At a silicon factory in China’s northwestern desert, Uyghur workers man electric furnaces that reach more than 2,000 degrees. Those with college degrees can earn about $600 a month running the power supply; others inspect and load products onto trucks or crush silicon for $6.50 a ton at a sister plant farther west. All must be able to speak Mandarin and have a clean “political record,” according to job ads for the company, Hoshine Silicon, the top producer of metallurgical-grade silicon (MGS) — the key raw material of polysilicon used in solar panels. The workers should be able to “bear hardship,” the ads say.

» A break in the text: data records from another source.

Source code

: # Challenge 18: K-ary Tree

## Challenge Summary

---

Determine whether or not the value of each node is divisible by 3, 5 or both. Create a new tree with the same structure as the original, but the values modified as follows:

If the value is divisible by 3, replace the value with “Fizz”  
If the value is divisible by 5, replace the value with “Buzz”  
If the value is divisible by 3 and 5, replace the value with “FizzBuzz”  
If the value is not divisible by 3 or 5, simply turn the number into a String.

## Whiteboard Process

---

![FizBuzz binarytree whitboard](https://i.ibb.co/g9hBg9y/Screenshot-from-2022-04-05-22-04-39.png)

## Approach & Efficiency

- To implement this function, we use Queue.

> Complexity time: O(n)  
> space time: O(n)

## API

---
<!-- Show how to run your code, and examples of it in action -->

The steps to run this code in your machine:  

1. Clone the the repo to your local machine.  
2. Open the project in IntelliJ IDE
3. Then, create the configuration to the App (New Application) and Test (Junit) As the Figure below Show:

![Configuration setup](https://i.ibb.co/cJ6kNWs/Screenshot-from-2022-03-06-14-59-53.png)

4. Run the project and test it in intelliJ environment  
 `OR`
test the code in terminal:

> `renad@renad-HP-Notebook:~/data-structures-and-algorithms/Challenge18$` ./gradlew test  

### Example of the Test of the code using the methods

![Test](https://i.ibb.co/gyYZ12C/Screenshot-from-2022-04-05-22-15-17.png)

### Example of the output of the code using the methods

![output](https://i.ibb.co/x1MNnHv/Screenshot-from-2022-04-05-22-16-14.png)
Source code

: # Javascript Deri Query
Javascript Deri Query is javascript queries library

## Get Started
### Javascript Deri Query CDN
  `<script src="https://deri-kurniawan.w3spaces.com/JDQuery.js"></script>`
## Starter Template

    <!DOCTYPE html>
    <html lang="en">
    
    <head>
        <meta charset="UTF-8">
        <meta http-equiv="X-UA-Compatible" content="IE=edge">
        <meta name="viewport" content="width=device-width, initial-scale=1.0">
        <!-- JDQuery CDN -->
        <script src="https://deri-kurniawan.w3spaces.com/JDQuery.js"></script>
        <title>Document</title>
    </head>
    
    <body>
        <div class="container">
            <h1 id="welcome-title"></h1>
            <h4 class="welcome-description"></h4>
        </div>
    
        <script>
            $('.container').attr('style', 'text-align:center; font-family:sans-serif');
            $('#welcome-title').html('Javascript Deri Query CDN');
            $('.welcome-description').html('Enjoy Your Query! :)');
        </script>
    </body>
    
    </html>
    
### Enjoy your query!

According to company reports, local propaganda and other public documents, Hoshine Silicon, also known as Hesheng, recruits and employs Uyghurs and other minorities via state labor programs that aim to place them in factories. Researchers say these programs are a form of forced labor for residents who, faced with the threat of detention or other punishment, cannot refuse.

Chinese companies in the Xinjiang region, where officials stand accused of a campaign of repression against Muslims, produce almost half the world’s solar-grade polysilicon that goes into panels sold in the United States and elsewhere. From its three factories in Xinjiang, Hoshine has produced MGS for at least eight of the world’s largest polysilicon makers, according to the company’s public statements and annual reports. Together, analysts say, these firms account for nearly all the supply of solar-grade polysilicon.

“Because they are all customers of Hoshine, the solar value chain is almost completely contaminated by forced labor,” said Johannes Bernreuter, a market research analyst who studies the polysilicon industry.

The availability of cheap coal-fired energy and labor in Xinjiang has enabled Hoshine and Chinese polysilicon makers to dominate the solar industry, making it difficult for manufacturers to replace them. Hoshine — which has previously described its hiring of minorities in Xinjiang as responding to government calls to develop the region — did not respond to requests for comment for this report.